All three finalists follow the so-called “unit approach” that concentrates on a concept in depth for several weeks. The three programs also feature supplementary materials for teachers and parents.

A 10-year plan

As newly developed curricula, all three are at the start of the 10-year “shelf life” educators expect from math materials.

The three K-8 curricula were selected for the similarities that, educators hope, will make transitions to upper grades seamless for students.

“To have a coherent, consistent program you have to have an articulated program,” Chapel said. “What you do in kindergarten feeds into grades one, two, three, and so on.”

Features of the current math curricula that will be retained include a focus on algebra for eighth-graders and memorization of math facts.

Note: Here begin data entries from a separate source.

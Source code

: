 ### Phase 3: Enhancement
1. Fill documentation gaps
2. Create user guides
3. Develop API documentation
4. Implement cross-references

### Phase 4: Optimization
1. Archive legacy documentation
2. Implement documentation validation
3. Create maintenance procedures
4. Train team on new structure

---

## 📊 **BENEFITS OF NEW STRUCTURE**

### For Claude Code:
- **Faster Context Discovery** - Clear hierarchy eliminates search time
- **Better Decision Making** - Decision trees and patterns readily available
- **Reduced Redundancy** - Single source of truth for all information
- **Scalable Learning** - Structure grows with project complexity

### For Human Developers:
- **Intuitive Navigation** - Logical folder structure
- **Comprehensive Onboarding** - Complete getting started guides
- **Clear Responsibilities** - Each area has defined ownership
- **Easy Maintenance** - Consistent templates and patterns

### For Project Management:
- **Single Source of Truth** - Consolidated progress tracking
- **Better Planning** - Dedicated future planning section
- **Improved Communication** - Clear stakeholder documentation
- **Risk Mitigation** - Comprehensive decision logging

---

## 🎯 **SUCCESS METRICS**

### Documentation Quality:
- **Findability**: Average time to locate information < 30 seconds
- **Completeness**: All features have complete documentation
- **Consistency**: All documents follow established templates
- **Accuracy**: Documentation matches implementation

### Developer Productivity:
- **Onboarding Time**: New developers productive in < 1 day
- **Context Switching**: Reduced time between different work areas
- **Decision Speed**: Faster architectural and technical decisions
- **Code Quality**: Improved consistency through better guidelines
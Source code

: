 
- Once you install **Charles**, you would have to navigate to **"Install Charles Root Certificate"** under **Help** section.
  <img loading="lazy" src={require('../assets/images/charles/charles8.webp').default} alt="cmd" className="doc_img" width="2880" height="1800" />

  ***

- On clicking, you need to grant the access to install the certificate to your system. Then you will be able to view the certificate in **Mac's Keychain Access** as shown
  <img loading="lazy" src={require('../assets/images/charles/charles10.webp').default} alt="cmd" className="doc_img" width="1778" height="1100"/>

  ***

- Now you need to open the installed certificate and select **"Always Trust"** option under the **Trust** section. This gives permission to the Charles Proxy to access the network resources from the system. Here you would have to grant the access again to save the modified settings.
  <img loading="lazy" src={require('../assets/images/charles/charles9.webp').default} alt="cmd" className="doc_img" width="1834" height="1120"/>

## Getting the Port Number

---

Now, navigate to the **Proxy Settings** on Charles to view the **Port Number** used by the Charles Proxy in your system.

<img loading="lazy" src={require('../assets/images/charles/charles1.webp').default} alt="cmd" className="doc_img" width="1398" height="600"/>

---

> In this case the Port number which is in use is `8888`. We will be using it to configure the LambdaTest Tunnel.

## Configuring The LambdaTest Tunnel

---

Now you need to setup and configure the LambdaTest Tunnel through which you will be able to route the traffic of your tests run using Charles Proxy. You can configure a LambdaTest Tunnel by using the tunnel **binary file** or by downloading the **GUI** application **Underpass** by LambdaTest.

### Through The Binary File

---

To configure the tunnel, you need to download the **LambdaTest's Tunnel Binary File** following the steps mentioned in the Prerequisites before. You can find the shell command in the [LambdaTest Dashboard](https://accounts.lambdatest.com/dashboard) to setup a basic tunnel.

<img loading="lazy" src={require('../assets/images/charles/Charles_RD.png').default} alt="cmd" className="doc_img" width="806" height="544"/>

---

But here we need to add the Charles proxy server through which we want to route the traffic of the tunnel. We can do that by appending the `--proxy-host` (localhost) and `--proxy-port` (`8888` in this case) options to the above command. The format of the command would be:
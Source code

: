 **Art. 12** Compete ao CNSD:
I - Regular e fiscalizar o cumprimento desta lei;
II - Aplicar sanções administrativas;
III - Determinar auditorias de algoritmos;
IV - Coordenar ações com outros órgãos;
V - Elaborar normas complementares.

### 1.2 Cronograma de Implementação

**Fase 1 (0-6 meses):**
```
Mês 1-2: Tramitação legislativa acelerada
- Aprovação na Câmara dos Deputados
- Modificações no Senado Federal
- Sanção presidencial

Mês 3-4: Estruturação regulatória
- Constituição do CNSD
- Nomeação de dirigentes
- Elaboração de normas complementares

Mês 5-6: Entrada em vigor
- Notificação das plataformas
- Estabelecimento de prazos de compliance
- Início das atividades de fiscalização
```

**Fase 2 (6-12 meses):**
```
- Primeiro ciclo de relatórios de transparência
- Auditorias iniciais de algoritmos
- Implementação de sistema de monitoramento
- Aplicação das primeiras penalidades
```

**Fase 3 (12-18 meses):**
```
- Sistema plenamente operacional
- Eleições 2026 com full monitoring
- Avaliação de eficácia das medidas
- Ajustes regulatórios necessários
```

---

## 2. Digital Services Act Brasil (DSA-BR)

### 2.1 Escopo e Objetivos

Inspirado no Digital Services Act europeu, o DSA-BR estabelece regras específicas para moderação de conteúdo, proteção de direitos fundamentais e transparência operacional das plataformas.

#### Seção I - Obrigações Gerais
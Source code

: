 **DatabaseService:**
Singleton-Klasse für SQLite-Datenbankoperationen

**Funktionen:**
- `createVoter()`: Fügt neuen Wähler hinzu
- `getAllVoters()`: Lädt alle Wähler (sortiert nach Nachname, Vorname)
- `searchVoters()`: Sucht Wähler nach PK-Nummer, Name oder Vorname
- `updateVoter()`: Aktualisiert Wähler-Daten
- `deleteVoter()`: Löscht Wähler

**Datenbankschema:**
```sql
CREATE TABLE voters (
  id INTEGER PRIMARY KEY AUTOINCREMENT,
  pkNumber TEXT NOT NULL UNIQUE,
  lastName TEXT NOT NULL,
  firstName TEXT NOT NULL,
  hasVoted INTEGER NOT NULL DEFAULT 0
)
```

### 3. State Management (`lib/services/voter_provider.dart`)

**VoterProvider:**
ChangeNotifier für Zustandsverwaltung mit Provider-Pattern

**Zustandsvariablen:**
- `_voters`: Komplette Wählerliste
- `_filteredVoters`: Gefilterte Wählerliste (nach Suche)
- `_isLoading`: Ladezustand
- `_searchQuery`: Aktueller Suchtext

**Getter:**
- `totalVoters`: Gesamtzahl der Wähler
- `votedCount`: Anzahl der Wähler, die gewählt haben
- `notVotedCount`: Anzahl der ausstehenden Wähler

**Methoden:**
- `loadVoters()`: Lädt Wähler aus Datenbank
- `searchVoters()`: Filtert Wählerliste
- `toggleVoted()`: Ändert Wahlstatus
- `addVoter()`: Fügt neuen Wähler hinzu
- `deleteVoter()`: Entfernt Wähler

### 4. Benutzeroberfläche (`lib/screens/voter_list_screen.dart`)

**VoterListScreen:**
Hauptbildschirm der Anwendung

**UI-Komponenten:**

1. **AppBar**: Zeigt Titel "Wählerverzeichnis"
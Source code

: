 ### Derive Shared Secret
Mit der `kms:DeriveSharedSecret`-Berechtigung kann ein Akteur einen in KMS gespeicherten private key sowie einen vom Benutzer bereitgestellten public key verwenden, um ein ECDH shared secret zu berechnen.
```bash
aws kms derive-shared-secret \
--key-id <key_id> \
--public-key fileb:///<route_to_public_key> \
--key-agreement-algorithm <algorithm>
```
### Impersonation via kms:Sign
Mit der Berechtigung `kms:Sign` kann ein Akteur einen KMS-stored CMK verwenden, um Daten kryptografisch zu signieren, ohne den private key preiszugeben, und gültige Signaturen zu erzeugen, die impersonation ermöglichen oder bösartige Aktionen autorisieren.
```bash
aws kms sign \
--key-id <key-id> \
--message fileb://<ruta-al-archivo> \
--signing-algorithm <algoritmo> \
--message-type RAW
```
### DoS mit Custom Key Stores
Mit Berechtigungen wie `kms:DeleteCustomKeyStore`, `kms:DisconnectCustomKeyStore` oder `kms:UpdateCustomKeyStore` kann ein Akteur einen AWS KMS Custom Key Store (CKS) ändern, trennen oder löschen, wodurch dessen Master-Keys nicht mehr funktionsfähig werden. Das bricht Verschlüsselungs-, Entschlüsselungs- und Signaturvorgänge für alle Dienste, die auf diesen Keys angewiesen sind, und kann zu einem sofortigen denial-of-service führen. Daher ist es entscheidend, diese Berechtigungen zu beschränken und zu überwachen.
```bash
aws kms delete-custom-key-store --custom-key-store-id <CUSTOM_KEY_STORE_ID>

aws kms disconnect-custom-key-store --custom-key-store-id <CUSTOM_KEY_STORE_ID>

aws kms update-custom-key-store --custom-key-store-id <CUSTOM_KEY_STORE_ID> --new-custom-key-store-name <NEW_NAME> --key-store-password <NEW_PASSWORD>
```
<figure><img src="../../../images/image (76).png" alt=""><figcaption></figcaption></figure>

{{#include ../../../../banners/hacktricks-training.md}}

“Most of us believe that ongoing computation is a good thing,” Chapel said, “it’s not because we think the programs are weak.”

Recommendations for the high school will be made in mid-June for implementation in the fall. The high school review has been slowed by the large number of courses and textbooks submitted by publishers for district consideration.

Also at issue was the choice between a curriculum that integrates subjects such as statistics, geometry and calculus, and more “traditional” approach endorsed by the committee that preserves the current course sequence and teaches from distinct texts.

Teachers will go home this summer with the new textbooks, but teacher training will continue through early 2003, with Bainbridge Education Support Team money and federal grant funding that supports math and science training.

“Instituting new math curricula district-wide is a massive undertaking,” Chapel said, “and the K-12 mathematics Program Review Committee has done a superb job of selecting the materials.”

The school board authorized the use of capital funds for the curriculum change, board members said, because cuts in state funding used reserves set aside for purchase of the materials.